## Try it
Word for word, copy out every line of the records, omitting each picture.

## Source material
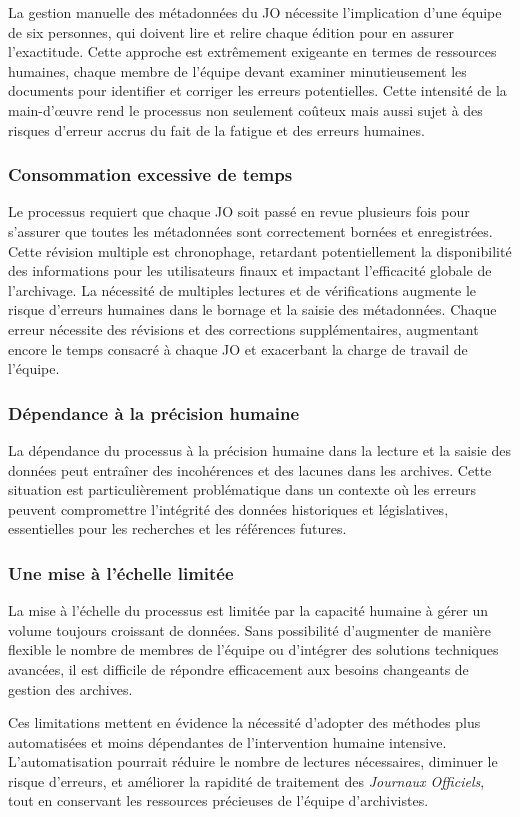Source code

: La gestion manuelle des métadonnées du \gls{JO} nécessite l'implication d'une équipe de six personnes, qui doivent lire et relire chaque édition pour en assurer l'exactitude. Cette approche est extrêmement exigeante en termes de ressources humaines, chaque membre de l'équipe devant examiner minutieusement les documents pour identifier et corriger les erreurs potentielles. Cette intensité de la main-d'œuvre rend le processus non seulement coûteux mais aussi sujet à des risques d'erreur accrus du fait de la fatigue et des erreurs humaines.

\subsubsection{Consommation excessive de temps}

Le processus requiert que chaque \gls{JO} soit passé en revue plusieurs fois pour s'assurer que toutes les métadonnées sont correctement bornées et enregistrées. Cette révision multiple est chronophage, retardant potentiellement la disponibilité des informations pour les utilisateurs finaux et impactant l'efficacité globale de l'archivage. La nécessité de multiples lectures et de vérifications augmente le risque d'erreurs humaines dans le bornage et la saisie des métadonnées. Chaque erreur nécessite des révisions et des corrections supplémentaires, augmentant encore le temps consacré à chaque \gls{JO} et exacerbant la charge de travail de l'équipe.

\subsubsection{Dépendance à la précision humaine}

La dépendance du processus à la précision humaine dans la lecture et la saisie des données peut entraîner des incohérences et des lacunes dans les archives. Cette situation est particulièrement problématique dans un contexte où les erreurs peuvent compromettre l'intégrité des données historiques et législatives, essentielles pour les recherches et les références futures.

\subsubsection{Une mise à l’échelle limitée}

La mise à l’échelle du processus est limitée par la capacité humaine à gérer un volume toujours croissant de données. Sans possibilité d'augmenter de manière flexible le nombre de membres de l'équipe ou d'intégrer des solutions techniques avancées, il est difficile de répondre efficacement aux besoins changeants de gestion des archives.

Ces limitations mettent en évidence la nécessité d'adopter des méthodes plus automatisées et moins dépendantes de l'intervention humaine intensive. L'automatisation pourrait réduire le nombre de lectures nécessaires, diminuer le risque d'erreurs, et améliorer la rapidité de traitement des \textit{Journaux Officiels}, tout en conservant les ressources précieuses de l'équipe d'archivistes.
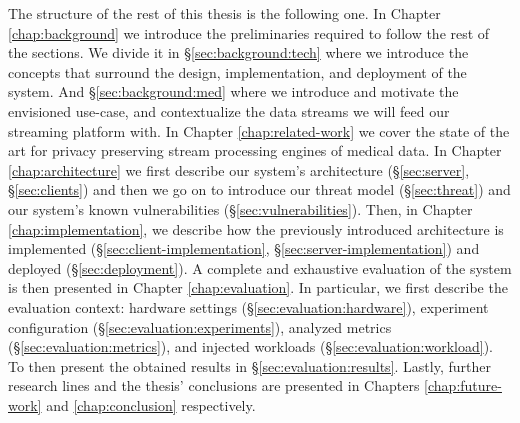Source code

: The structure of the rest of this thesis is the following one.
In Chapter \ref{chap:background} we introduce the preliminaries required to follow the rest of the sections.
We divide it in \S\ref{sec:background:tech} where we introduce the concepts that surround the design, implementation, and deployment of the system.
And \S\ref{sec:background:med} where we introduce and motivate the envisioned use-case, and contextualize the data streams we will feed our streaming platform with.
In Chapter \ref{chap:related-work} we cover the state of the art for privacy preserving stream processing engines of medical data.
In Chapter \ref{chap:architecture} we first describe our system's architecture (\S\ref{sec:server}, \S\ref{sec:clients}) and then we go on to introduce our threat model (\S\ref{sec:threat}) and our system's known vulnerabilities (\S\ref{sec:vulnerabilities}).
Then, in Chapter \ref{chap:implementation}, we describe how the previously introduced architecture is implemented (\S\ref{sec:client-implementation}, \S\ref{sec:server-implementation}) and deployed (\S\ref{sec:deployment}).
A complete and exhaustive evaluation of the system is then presented in Chapter \ref{chap:evaluation}.
In particular, we first describe the evaluation context: hardware settings (\S\ref{sec:evaluation:hardware}), experiment configuration (\S\ref{sec:evaluation:experiments}), analyzed metrics (\S\ref{sec:evaluation:metrics}), and injected workloads (\S\ref{sec:evaluation:workload}).
To then present the obtained results in \S\ref{sec:evaluation:results}.
Lastly, further research lines and the thesis' conclusions are presented in Chapters \ref{chap:future-work} and \ref{chap:conclusion} respectively.
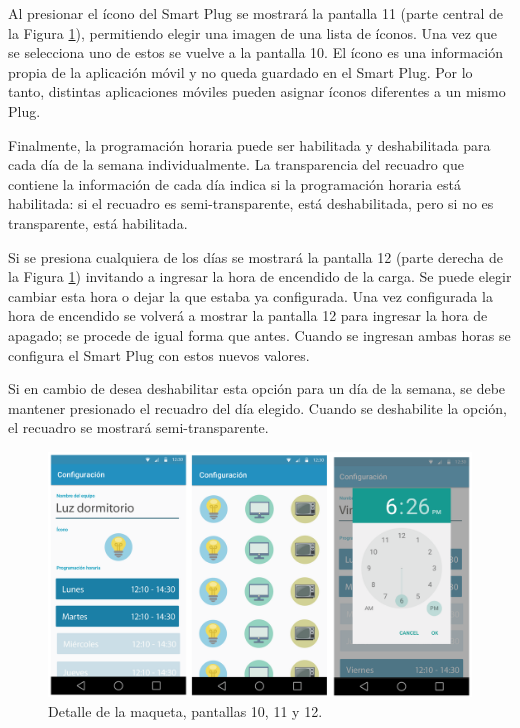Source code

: \begin{itemize}
Al presionar el ícono del Smart Plug se mostrará la pantalla 11 (parte central de la Figura \ref{fig:app_wireframe_4}), permitiendo elegir una imagen de una lista de íconos. Una vez que se selecciona uno de estos se vuelve a la pantalla 10. El ícono es una información propia de la aplicación móvil y no queda guardado en el Smart Plug. Por lo tanto, distintas aplicaciones móviles pueden asignar íconos diferentes a un mismo Plug.

Finalmente, la programación horaria puede ser habilitada y deshabilitada para cada día de la semana individualmente. La transparencia del recuadro que contiene la información de cada día indica si la programación horaria está habilitada: si el recuadro es semi-transparente, está deshabilitada, pero si no es transparente, está habilitada. 

Si se presiona cualquiera de los días se mostrará la pantalla 12 (parte derecha de la Figura \ref{fig:app_wireframe_4}) invitando a ingresar la hora de encendido de la carga. Se puede elegir cambiar esta hora o dejar la que estaba ya configurada. Una vez configurada la hora de encendido se volverá a mostrar la pantalla 12 para ingresar la hora de apagado; se procede de igual forma que antes. Cuando se ingresan ambas horas se configura el Smart Plug con estos nuevos valores.

Si en cambio de desea deshabilitar esta opción para un día de la semana, se debe mantener presionado el recuadro del día elegido. Cuando se deshabilite la opción, el recuadro se mostrará semi-transparente.

\end{itemize}


\begin{figure}[!h]
	\centering
	\includegraphics[width=14cm]{./Figures/3_3_1_app_wireframe_4.png}
	\caption{Detalle de la maqueta, pantallas 10, 11 y 12.}
	\label{fig:app_wireframe_4}
\end{figure}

## Solution for this problem
Source code

: La gestion manuelle des métadonnées du \gls{JO} nécessite l'implication d'une équipe de six personnes, qui doivent lire et relire chaque édition pour en assurer l'exactitude. Cette approche est extrêmement exigeante en termes de ressources humaines, chaque membre de l'équipe devant examiner minutieusement les documents pour identifier et corriger les erreurs potentielles. Cette intensité de la main-d'œuvre rend le processus non seulement coûteux mais aussi sujet à des risques d'erreur accrus du fait de la fatigue et des erreurs humaines.

\subsubsection{Consommation excessive de temps}

Le processus requiert que chaque \gls{JO} soit passé en revue plusieurs fois pour s'assurer que toutes les métadonnées sont correctement bornées et enregistrées. Cette révision multiple est chronophage, retardant potentiellement la disponibilité des informations pour les utilisateurs finaux et impactant l'efficacité globale de l'archivage. La nécessité de multiples lectures et de vérifications augmente le risque d'erreurs humaines dans le bornage et la saisie des métadonnées. Chaque erreur nécessite des révisions et des corrections supplémentaires, augmentant encore le temps consacré à chaque \gls{JO} et exacerbant la charge de travail de l'équipe.

\subsubsection{Dépendance à la précision humaine}

La dépendance du processus à la précision humaine dans la lecture et la saisie des données peut entraîner des incohérences et des lacunes dans les archives. Cette situation est particulièrement problématique dans un contexte où les erreurs peuvent compromettre l'intégrité des données historiques et législatives, essentielles pour les recherches et les références futures.

\subsubsection{Une mise à l’échelle limitée}

La mise à l’échelle du processus est limitée par la capacité humaine à gérer un volume toujours croissant de données. Sans possibilité d'augmenter de manière flexible le nombre de membres de l'équipe ou d'intégrer des solutions techniques avancées, il est difficile de répondre efficacement aux besoins changeants de gestion des archives.

Ces limitations mettent en évidence la nécessité d'adopter des méthodes plus automatisées et moins dépendantes de l'intervention humaine intensive. L'automatisation pourrait réduire le nombre de lectures nécessaires, diminuer le risque d'erreurs, et améliorer la rapidité de traitement des \textit{Journaux Officiels}, tout en conservant les ressources précieuses de l'équipe d'archivistes.
Source code

: The structure of the rest of this thesis is the following one.
In Chapter \ref{chap:background} we introduce the preliminaries required to follow the rest of the sections.
We divide it in \S\ref{sec:background:tech} where we introduce the concepts that surround the design, implementation, and deployment of the system.
And \S\ref{sec:background:med} where we introduce and motivate the envisioned use-case, and contextualize the data streams we will feed our streaming platform with.
In Chapter \ref{chap:related-work} we cover the state of the art for privacy preserving stream processing engines of medical data.
In Chapter \ref{chap:architecture} we first describe our system's architecture (\S\ref{sec:server}, \S\ref{sec:clients}) and then we go on to introduce our threat model (\S\ref{sec:threat}) and our system's known vulnerabilities (\S\ref{sec:vulnerabilities}).
Then, in Chapter \ref{chap:implementation}, we describe how the previously introduced architecture is implemented (\S\ref{sec:client-implementation}, \S\ref{sec:server-implementation}) and deployed (\S\ref{sec:deployment}).
A complete and exhaustive evaluation of the system is then presented in Chapter \ref{chap:evaluation}.
In particular, we first describe the evaluation context: hardware settings (\S\ref{sec:evaluation:hardware}), experiment configuration (\S\ref{sec:evaluation:experiments}), analyzed metrics (\S\ref{sec:evaluation:metrics}), and injected workloads (\S\ref{sec:evaluation:workload}).
To then present the obtained results in \S\ref{sec:evaluation:results}.
Lastly, further research lines and the thesis' conclusions are presented in Chapters \ref{chap:future-work} and \ref{chap:conclusion} respectively.
Source code

: \begin{itemize}
Al presionar el ícono del Smart Plug se mostrará la pantalla 11 (parte central de la Figura \ref{fig:app_wireframe_4}), permitiendo elegir una imagen de una lista de íconos. Una vez que se selecciona uno de estos se vuelve a la pantalla 10. El ícono es una información propia de la aplicación móvil y no queda guardado en el Smart Plug. Por lo tanto, distintas aplicaciones móviles pueden asignar íconos diferentes a un mismo Plug.

Finalmente, la programación horaria puede ser habilitada y deshabilitada para cada día de la semana individualmente. La transparencia del recuadro que contiene la información de cada día indica si la programación horaria está habilitada: si el recuadro es semi-transparente, está deshabilitada, pero si no es transparente, está habilitada. 

Si se presiona cualquiera de los días se mostrará la pantalla 12 (parte derecha de la Figura \ref{fig:app_wireframe_4}) invitando a ingresar la hora de encendido de la carga. Se puede elegir cambiar esta hora o dejar la que estaba ya configurada. Una vez configurada la hora de encendido se volverá a mostrar la pantalla 12 para ingresar la hora de apagado; se procede de igual forma que antes. Cuando se ingresan ambas horas se configura el Smart Plug con estos nuevos valores.

Si en cambio de desea deshabilitar esta opción para un día de la semana, se debe mantener presionado el recuadro del día elegido. Cuando se deshabilite la opción, el recuadro se mostrará semi-transparente.

\end{itemize}


\begin{figure}[!h]
	\centering
	\includegraphics[width=14cm]{./Figures/3_3_1_app_wireframe_4.png}
	\caption{Detalle de la maqueta, pantallas 10, 11 y 12.}
	\label{fig:app_wireframe_4}
\end{figure}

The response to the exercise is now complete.